As often happens, I was especially drawn to the exhibitors from outside North America, little tastes of bigger comics places. Bries of Belgium had what looked to be a reduced stock, mostly wordless or English-language books dotted with popular sellers from prior shows, like Olivier Schrauwen's My Boy and Nora Krug's Red Riding Hood Redux. Corraini of Italy brought complete sets or singles from its pamphlet-format Un Sedicesimo line of artist showcase books. As mentioned above, Le Dernier Cri occupied French space - and only in a show like this could an operation like that stand in for French comics!

Inoculations against memorizing the layout of the East Coast minicomics area. And, as usual, there's another type around too...


TS: Tales of the Beanworld. Are you actually keeping up with the new Beanworld?

JM: No, I haven't kept up with the new Beanworld.

(This little showstopper comes courtesy of Haruko Ichikawa, an artist I've never heard of before.)

TS: Have you gotten any of the reprints?

JM: I've got the holiday one that they put out, the color one [Beanworld Holiday Special]. Beanworld--have you read Beanworld at all?

TS: I have one of the 1995 Beanworld Press collections, the comics sized trade. I don't know how much of that is in these new collections. That's the only one I've got, I've read that quite a few times.

JM: Beanworld's an interesting comic. I've said this before, but it's almost like a Mat Brinkman monster comic reimagined as a Sunday newspaper strip of gag stories. I like that his art has not fucking aged a day, that it even looks better now than it did before. It looks like a clip-art webcomic - I think I'm just repeating stuff I've said on my website. Now I think he's actually using clip-art to make it.

(A very sinuous, elegant approach, stretching a minimal landscape until reality near transparency.)

TS: I wonder - if you look at some of the art in Fight or Run, Ganges #2, there's a very similar behavior pattern to those video game avatars in [Kevin] Huizenga's comics and the Beanworld characters. I get more of a sense of depth from Ganges, mostly because I just think Huizenga's a better cartoonist - well, maybe just a better illustrator, in that his characters have more of a shape, they've got weight to them. Beanworld always struck me as a sort of half-newspaper gag, half-education comic.

JM: Thing is, it's a faux-education comic. It's deliberately creating the sensation of an education comic, a whimsical, metaphorical thing. I wonder what Frank Santoro makes of Beanworld?

TS: Hh.
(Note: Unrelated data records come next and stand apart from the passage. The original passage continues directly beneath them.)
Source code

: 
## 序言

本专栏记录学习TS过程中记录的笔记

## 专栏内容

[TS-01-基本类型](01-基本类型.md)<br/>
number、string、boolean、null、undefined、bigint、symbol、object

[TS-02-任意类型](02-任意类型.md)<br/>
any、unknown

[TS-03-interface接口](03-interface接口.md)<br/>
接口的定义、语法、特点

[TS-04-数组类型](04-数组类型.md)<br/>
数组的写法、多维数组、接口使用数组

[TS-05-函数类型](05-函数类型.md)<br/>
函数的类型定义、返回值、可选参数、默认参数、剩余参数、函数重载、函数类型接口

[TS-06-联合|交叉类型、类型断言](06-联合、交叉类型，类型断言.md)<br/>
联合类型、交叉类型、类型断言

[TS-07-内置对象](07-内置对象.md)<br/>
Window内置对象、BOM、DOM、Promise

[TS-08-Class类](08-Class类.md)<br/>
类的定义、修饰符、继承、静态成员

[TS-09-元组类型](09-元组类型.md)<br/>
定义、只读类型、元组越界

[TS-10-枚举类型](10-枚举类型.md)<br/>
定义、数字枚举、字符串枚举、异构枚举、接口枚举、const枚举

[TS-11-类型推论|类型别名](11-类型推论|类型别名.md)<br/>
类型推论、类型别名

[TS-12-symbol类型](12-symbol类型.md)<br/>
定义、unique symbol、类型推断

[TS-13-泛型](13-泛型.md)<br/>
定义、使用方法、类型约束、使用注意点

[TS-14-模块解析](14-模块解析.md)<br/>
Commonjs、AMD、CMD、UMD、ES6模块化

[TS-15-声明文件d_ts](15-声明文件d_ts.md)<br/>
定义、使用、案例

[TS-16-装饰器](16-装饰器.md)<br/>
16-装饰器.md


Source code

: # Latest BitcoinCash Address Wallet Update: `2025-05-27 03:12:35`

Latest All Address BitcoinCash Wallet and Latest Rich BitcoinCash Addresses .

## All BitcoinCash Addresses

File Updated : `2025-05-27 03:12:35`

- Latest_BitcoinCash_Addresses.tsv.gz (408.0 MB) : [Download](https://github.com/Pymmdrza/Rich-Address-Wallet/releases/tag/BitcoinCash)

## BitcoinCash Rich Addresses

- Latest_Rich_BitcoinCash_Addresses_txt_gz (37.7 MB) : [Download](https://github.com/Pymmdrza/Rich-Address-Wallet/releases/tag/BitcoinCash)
That might be interesting.

JM: Because Frank loves a lot of the other comics, the older comics, and how they relate to the process of "art" comics today. I wonder what he makes of fucking Beanworld and Larry Marder.

TS: I wonder what anybody makes of Beanworld. People talk about in the sense that they like it, but I don't know that I've ever read anything about it that's gone beyond that, something that goes beyond to the "I like it because of..."


(Balance, poise, the subtleties of overwhelming landscape; kinda Ukiyo-e, like Hokusai, a manga artist from back when it meant something different.)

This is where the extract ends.